I just finished Messy—The Power Of Disorder To Transform Our Lives by Tim Harford. It was an ok book. The basic premise is that if things are too neat or too well organized, it can be easy to stop paying proper attention which can cause accidents or prevent creative problem solving. Etc. The book was well done and made that case pretty well across a lot of diverse fields.

However, I quickly started to feel some philosophical discomfort. To start with, the book is pretty well organized. I usually very much appreciate a book where the chapters are neatly organized into predictable numbers of pages. This book’s chapters had page counts whose population standard deviation was exactly 2.0 pages which is remarkably consistent. The copy editing was fastidious. The grammar correct and orthodox. The material was meticulously supported by 17 pages of extremely fine print end notes, all immaculately organized. The author says directly that he has worked on this book for five years and it is apparent that it was not dashed off thoughtlessly.

There were even times in the material where the truth started to sneak out. For example on page 198, he talks about mistaken identity causing people to get listed on the creepy unconstitutional no-fly list and he says, "…we should [listen to victims of unusual errors] and set up mechanisms to sort these errors out quickly." At this point I realized the problem—for someone, the no-fly list itself was a mechanism to sort out "errors". One man’s disorder is another’s order.

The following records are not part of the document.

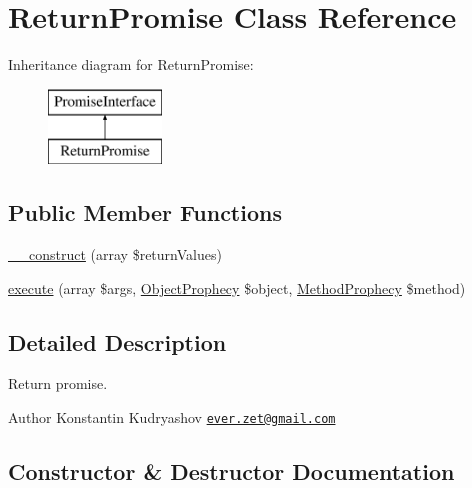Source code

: \hypertarget{class_prophecy_1_1_promise_1_1_return_promise}{}\section{Return\+Promise Class Reference}
\label{class_prophecy_1_1_promise_1_1_return_promise}
Inheritance diagram for Return\+Promise\+:\begin{figure}[H]
\begin{center}
\leavevmode
\includegraphics[height=2.000000cm]{class_prophecy_1_1_promise_1_1_return_promise}
\end{center}
\end{figure}
\subsection*{Public Member Functions}
\begin{DoxyCompactItemize}
\item 
\mbox{\hyperlink{class_prophecy_1_1_promise_1_1_return_promise_a33502c2918273e948a4b0ff928b2bda8}{\+\_\+\+\_\+construct}} (array \$return\+Values)
\item 
\mbox{\hyperlink{class_prophecy_1_1_promise_1_1_return_promise_a2b8542872672f9ac4ed0c942f931f0c6}{execute}} (array \$args, \mbox{\hyperlink{class_prophecy_1_1_prophecy_1_1_object_prophecy}{Object\+Prophecy}} \$object, \mbox{\hyperlink{class_prophecy_1_1_prophecy_1_1_method_prophecy}{Method\+Prophecy}} \$method)
\end{DoxyCompactItemize}


\subsection{Detailed Description}
Return promise.

\begin{DoxyAuthor}{Author}
Konstantin Kudryashov \href{mailto:ever.zet@gmail.com}{\tt ever.\+zet@gmail.\+com} 
\end{DoxyAuthor}


\subsection{Constructor \& Destructor Documentation}
\mbox{\label{class_prophecy_1_1_promise_1_1_return_promise_a33502c2918273e948a4b0ff928b2bda8}}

Even the book’s flagship example of a mildly famous musician’s technique to inspire creativity was questionable as an example of the premise. The idea is that the musician had these cards with some semi-random directives on them and when creativity was felt to be lacking, a card could be taken and the (messy) random directive pursued or contemplated. The problem with this example, is that this technique is a technique. This very structured system is extremely clearly defined and conceptually tidy. Contrast, for example, musicians who might have a whole lifestyle where they constantly go to random parties, meet random people, and do random drugs. Fans of Kieth Richards and Lemmy Kilmister know that works too. Fans of Bon Scott, and John Bonham however, know that this strategy can easily produce limited success (ending in choking to death on your own vomit in your early thirties).

I personally divide neatness into these three categories.

  • Engineering competence

  • Aesthetic

  • Cargo cult

Engineering neatness is neatness that is required to do something properly. Engineering neatness has an explanation, a good one, why it is beneficial. Like not using your fingers to clean a camera lens but using your fingers to clean a gauge block.

Aesthetic neatness is just that weird impulse some of us sometimes have to have for things to be organized, put away, etc. Think of this like those people who stack rocks or make sand mandalas. It’s just something some people like. Go for it! No justification needed!

Cargo cult neatness is mostly found in large corporate environments and recommendations from the AMA. If you don’t know what a cargo cult is, it is extremely interesting. In this type of neatness, though there is little understanding of the mechanism, if some other people had some sort of success with some kind of neatness in a similar situation, it is believed that it should be applied liberally and universally. To be fair, this book did try to focus on this kind of thing (for example, making people have clean/tidy cubicles for no real pragmatic reason turns out to be counter productive).

So what’s the right answer then? I’m well convinced that people with an overzealous compulsion for tidiness are not doing themselves any huge favors. But I still feel that if you have to get stranded partway up the climb to the global maximum, the neatness side of the slope beats the messy side. My advice is keep your eye on the ball. If having a messy desk is getting the job done faster, have a messy desk. If the job itself is cleaning the desk, then tidy the desk. This book was like a guide to help anorexics eat more. That is simply not the normal problem normal people have. But if you have that problem, finding that wholesome sensible balance is just as valid.